Eleven years ago, the NHS Liverpool Clinical Commissioning Group announced the closure of one of Liverpool’s hospitals. They chose the Women’s. Campaigners were clear from the start: “Save the Liverpool Women’s Hospital. No closure. No privatisation. No cuts. No merger.” Reorganise the funding structures by all means, we said, but not the hospital. Our babies and mothers, our sick women, deserve the very best.
All of Liverpool’s maternity and women’s health provision sits on this one site. It’s a much-loved hospital, providing specialised care and the daily joy of new babies. The drive to close it comes from a clumsy funding structure, not the needs of women and babies – and wards at the new Liverpool Royal are no equivalent.
The latest Ockenden report, reviewing serious maternity cases across England, has put maternity funding, staffing and organisation back in the national spotlight. The danger is that the outrage gets normalised and blows over, unless a major campaign is built through women’s organisations, unions and community groups. Socialists helped build the NHS and we can help rebuild it too. Our campaign, and others, shows it can be done.
Liverpool Women’s Hospital is the largest maternity hospital in England, possibly Europe, and sits just a mile from the Royal Liverpool Hospital. The local integrated care board (ICB) calls it “isolated” – but it’s only isolated in being a separate legal entity. It’s a maternal medicine centre and tertiary hospital taking complex referrals, with a large new neo-natal unit serving babies from well beyond Liverpool. It also provides fertility treatment, genetics advice and a termination of pregnancy service. It’s loved because it’s a women’s place – about 7,000 babies are born here each year, alongside 52,000 gynaecology appointments.

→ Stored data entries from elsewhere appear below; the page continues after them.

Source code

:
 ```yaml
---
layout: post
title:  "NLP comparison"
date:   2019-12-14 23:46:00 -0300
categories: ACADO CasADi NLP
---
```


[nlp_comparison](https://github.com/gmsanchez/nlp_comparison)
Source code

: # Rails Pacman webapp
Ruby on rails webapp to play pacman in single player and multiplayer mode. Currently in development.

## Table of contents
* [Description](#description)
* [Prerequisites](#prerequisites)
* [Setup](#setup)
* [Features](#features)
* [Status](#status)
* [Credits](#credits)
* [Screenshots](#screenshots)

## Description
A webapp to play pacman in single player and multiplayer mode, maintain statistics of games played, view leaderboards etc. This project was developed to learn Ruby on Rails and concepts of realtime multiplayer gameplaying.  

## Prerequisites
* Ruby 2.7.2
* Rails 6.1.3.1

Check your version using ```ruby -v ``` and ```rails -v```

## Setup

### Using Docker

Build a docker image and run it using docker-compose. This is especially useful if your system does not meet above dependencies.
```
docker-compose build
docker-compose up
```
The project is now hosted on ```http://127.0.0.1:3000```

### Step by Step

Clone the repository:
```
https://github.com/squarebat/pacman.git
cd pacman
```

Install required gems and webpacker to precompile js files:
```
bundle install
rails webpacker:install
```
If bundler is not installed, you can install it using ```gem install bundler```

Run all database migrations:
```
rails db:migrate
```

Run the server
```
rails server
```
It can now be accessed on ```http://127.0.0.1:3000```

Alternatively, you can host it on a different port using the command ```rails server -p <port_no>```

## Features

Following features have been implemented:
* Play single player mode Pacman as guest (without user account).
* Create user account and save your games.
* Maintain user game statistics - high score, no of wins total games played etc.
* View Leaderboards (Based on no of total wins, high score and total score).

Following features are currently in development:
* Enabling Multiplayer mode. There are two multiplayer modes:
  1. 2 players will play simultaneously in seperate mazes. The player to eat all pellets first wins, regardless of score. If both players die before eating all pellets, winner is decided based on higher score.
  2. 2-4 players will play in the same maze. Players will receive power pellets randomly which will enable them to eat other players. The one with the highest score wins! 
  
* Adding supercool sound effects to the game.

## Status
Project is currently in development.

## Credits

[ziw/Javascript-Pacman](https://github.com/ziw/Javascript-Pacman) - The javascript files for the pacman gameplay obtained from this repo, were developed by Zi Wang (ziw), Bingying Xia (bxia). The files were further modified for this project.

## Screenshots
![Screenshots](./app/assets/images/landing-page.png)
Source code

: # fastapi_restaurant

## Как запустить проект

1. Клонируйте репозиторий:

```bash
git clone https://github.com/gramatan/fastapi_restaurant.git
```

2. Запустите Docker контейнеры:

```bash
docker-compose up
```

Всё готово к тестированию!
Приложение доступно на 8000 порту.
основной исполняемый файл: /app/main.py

It does lack some services. New build would cost £350-500m; necessary improvements to the Women’s would cost £6m a year – a far more cost-effective use of money. But like all UK maternity care, it’s chronically underfunded, understaffed, and under constant pressure to cut. Nor is it immune to the racism that damages maternity care, though the deaths of two African women did spark a major anti-racism drive. We’re not a fan club for the hospital – we’re trying to defend and improve it.
Women have carried the bulk of the burden of austerity for over a decade and this is part of that pattern – a national service used by women, mostly staffed by women, run largely by men and a patriarchal neoliberal government with little respect for either. Staffing can meet guidelines and still be inadequate. Midwives and obstetricians have tried to make themselves heard nationally, with little success. England now has unemployed newly qualified midwives alongside existing staff run off their feet – and Liverpool Women’s Hospital isn’t immune to any of it.
Under national pressure to cut the number and cost of Liverpool’s hospitals, despite the city’s poor health, the ICB proposes moving the most complex cases to the Royal first, then the whole service. But there’s no room at the Royal. Its staff are amazing, but it’s already too small, with long winter crises, corridor care even in summer, boarding in and worse finances than the Women’s.
The Save Liverpool Women’s Campaign now has 91,000 signatures (on paper and online), runs regular city-centre stalls and has held three large demonstrations. We work with local trade unions, support NHS workers’ picket lines and cooperate across the ICB area to defend the NHS. We attend ICB and trust board meetings, read every board paper and ask the hard questions. We’ve distributed thousands of leaflets, run a blog, put up banners and posters across the city and also published a 41-page rebuttal of the ICB’s Case for Change.
The NHS changed the lives of mothers and babies. We must fight to restore, repair and rebuild it – and its much-needed and valued maternity services.